── Material to process ──
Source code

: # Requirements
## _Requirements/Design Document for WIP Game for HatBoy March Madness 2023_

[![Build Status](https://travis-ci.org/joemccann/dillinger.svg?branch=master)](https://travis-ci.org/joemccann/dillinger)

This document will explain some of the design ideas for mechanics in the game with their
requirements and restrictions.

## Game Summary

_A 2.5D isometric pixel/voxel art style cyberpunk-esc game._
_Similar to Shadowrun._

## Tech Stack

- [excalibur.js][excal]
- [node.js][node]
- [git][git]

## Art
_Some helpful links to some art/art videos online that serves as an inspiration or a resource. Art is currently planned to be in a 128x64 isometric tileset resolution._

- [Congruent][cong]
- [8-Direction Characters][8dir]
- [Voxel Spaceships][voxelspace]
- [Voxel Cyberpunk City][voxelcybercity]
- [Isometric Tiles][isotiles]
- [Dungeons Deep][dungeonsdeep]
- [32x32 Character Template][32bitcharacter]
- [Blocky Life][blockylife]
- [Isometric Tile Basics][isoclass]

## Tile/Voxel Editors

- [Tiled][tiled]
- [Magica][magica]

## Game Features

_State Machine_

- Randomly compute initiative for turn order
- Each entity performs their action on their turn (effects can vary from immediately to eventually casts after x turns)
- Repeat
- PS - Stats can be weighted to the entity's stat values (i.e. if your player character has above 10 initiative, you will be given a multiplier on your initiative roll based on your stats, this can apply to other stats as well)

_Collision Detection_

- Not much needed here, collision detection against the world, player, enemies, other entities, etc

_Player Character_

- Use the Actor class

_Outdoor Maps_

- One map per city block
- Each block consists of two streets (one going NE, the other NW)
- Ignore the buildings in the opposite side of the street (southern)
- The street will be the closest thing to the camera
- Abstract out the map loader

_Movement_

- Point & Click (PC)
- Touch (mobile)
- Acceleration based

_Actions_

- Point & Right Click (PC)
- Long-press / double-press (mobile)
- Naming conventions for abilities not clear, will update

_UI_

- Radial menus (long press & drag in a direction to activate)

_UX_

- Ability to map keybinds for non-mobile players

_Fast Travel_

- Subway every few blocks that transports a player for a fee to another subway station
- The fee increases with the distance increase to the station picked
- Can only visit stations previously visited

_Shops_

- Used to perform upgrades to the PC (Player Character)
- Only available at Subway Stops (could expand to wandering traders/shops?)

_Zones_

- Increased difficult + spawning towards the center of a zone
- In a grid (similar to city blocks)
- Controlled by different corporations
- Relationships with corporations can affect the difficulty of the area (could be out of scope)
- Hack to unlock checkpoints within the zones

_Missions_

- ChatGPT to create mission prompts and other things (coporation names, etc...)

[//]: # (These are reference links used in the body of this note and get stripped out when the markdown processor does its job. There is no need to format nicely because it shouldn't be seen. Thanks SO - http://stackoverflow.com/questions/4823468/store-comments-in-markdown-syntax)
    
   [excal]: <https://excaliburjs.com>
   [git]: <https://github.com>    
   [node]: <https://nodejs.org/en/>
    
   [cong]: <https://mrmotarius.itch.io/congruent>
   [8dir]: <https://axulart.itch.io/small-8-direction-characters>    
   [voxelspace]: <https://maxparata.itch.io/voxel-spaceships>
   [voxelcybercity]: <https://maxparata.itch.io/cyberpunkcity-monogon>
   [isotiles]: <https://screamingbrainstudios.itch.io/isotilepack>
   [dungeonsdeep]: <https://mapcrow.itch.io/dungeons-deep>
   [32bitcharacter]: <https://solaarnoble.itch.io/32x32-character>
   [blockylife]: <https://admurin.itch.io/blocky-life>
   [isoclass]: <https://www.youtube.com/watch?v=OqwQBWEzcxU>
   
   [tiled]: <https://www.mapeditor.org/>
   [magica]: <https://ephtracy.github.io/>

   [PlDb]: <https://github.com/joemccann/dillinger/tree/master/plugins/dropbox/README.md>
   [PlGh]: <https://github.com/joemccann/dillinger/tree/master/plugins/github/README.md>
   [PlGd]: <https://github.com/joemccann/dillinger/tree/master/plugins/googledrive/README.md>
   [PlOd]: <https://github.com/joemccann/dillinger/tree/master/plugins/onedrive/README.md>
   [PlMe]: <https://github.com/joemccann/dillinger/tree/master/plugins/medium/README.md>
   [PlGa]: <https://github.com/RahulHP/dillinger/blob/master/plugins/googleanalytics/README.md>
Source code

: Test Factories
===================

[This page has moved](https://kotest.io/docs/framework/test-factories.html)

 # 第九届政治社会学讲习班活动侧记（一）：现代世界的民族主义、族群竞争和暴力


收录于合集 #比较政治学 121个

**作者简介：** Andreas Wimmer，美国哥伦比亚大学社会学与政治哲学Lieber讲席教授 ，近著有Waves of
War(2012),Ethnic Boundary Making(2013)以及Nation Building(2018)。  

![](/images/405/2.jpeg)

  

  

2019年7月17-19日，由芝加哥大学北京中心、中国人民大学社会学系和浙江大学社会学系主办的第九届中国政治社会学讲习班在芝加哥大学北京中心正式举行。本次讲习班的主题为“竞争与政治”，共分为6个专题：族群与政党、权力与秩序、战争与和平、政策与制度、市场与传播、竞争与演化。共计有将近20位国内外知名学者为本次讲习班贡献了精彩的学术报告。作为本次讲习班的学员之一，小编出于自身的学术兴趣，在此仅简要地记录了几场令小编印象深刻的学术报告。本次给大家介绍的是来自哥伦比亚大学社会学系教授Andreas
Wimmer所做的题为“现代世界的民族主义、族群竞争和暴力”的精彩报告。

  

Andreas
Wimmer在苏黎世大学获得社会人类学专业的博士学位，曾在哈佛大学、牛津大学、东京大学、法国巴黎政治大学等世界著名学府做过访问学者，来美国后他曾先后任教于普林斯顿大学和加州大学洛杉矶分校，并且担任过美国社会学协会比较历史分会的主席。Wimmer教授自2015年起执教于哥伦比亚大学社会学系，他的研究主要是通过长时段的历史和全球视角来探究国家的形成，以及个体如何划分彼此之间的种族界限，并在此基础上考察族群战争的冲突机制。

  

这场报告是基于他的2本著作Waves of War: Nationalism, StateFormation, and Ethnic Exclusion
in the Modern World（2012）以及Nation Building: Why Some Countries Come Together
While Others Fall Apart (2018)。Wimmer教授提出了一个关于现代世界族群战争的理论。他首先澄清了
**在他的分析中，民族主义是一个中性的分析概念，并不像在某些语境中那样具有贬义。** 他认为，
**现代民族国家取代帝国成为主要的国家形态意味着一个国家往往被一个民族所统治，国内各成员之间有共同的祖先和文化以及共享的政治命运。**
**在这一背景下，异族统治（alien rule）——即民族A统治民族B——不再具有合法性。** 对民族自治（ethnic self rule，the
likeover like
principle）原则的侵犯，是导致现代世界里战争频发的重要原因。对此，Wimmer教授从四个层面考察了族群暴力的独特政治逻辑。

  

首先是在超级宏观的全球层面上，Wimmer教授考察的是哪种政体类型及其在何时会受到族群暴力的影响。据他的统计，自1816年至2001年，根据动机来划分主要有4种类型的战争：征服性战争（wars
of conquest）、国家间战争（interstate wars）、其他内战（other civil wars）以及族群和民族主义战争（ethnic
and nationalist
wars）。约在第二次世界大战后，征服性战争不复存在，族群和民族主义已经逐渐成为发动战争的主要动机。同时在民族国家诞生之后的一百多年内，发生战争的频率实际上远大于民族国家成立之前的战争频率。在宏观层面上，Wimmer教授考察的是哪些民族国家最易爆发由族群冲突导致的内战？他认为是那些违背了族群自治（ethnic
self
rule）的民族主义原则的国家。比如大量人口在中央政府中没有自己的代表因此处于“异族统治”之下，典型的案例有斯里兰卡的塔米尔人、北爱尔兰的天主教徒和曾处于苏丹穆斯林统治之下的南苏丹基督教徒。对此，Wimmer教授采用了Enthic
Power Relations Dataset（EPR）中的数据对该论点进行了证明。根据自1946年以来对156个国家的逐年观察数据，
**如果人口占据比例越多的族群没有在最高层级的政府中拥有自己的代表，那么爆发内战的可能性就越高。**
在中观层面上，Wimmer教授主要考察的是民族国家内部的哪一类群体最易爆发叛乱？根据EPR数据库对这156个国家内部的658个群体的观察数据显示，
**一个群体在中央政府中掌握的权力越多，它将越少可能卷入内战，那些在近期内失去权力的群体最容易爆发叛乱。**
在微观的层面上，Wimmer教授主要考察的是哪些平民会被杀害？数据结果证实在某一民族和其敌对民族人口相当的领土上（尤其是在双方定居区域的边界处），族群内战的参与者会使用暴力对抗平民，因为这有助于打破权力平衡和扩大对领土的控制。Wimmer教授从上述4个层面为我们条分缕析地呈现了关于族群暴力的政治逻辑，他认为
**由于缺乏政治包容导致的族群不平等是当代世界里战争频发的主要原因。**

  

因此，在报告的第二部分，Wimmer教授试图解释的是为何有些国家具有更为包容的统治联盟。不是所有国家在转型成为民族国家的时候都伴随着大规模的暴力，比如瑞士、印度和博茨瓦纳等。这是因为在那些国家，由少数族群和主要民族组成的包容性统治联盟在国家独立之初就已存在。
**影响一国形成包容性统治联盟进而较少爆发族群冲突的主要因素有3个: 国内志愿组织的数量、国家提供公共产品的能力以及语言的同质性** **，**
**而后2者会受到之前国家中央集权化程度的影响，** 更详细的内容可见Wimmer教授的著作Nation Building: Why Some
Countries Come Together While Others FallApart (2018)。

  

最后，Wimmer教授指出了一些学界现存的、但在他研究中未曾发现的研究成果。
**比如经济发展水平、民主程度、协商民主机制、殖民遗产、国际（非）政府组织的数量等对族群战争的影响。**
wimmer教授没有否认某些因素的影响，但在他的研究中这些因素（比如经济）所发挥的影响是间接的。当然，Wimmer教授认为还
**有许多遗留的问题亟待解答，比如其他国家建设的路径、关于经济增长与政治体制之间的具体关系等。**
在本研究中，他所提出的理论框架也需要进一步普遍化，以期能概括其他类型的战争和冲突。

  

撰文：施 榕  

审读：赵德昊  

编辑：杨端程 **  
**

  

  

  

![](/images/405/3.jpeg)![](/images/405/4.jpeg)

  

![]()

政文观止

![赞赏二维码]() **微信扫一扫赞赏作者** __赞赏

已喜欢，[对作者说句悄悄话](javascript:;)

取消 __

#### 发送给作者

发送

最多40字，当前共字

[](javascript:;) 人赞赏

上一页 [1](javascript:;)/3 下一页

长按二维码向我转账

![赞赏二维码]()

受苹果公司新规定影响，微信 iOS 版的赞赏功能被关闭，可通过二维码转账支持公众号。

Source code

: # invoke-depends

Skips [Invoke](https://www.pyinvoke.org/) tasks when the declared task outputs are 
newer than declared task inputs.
───
#### [Work to complete]
Scan the material above for the string "task" and report each line where you find it.

#### [Solution]
Skips [Invoke](https://www.pyinvoke.org/) tasks when the declared task outputs are 
newer than declared task inputs.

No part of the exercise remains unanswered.